[Rendered images with source text]
================================

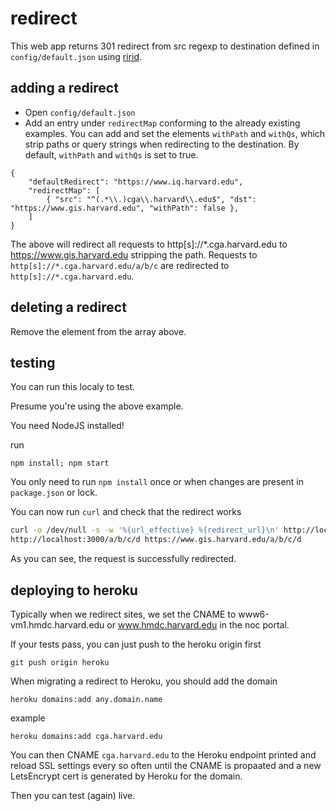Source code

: # redirect

This web app returns 301 redirect from src regexp to destination defined in ```config/default.json``` using [ririd](https://www.npmjs.com/package/@snkattck/ririd).

## adding a redirect

* Open ```config/default.json```
* Add an entry under ```redirectMap``` conforming to the already existing examples. You can add and set the elements ```withPath``` and ```withQs```, which strip paths or query strings when redirecting to the destination. By default, ```withPath``` and ```withQs``` is set to true.

```node  
{
    "defaultRedirect": "https://www.iq.harvard.edu",
    "redirectMap": [
        { "src": "^(.*\\.)cga\\.harvard\\.edu$", "dst": "https://www.gis.harvard.edu", "withPath": false },
    ]
}
```

The above will redirect all requests to http[s]://*.cga.harvard.edu to https://www.gis.harvard.edu stripping the path. Requests to ```http[s]://*.cga.harvard.edu/a/b/c``` are redirected to ```http[s]://*.cga.harvard.edu```.

## deleting a redirect

Remove the element from the array above.

## testing

You can run this localy to test.

Presume you're using the above example.

You need NodeJS installed!

run 

```npm install; npm start```

You only need to run ```npm install``` once or when changes are present in ```package.json``` or lock.

You can now run ```curl``` and check that the redirect works

```bash
curl -o /dev/null -s -w '%{url_effective} %{redirect_url}\n' http://localhost:3000/a/b/c/d -H 'Host: abc.cga.harvard.edu'
http://localhost:3000/a/b/c/d https://www.gis.harvard.edu/a/b/c/d
```

As you can see, the request is successfully redirected.

## deploying to heroku

Typically when we redirect sites, we set the CNAME to www6-vm1.hmdc.harvard.edu or www.hmdc.harvard.edu in the noc portal.

If your tests pass, you can just push to the heroku origin first

```git push origin heroku```

When migrating a redirect to Heroku, you should add the domain

```heroku domains:add any.domain.name```

example

```heroku domains:add cga.harvard.edu```

You can then CNAME ```cga.harvard.edu``` to the Heroku endpoint printed and reload SSL settings every so often until the CNAME is propaated and a  new LetsEncrypt cert is generated by Heroku for the domain.

Then you can test (again) live.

================================

What you should do =
The reply should consist solely of the number of lines in the records that include "localhost".

Reply =
2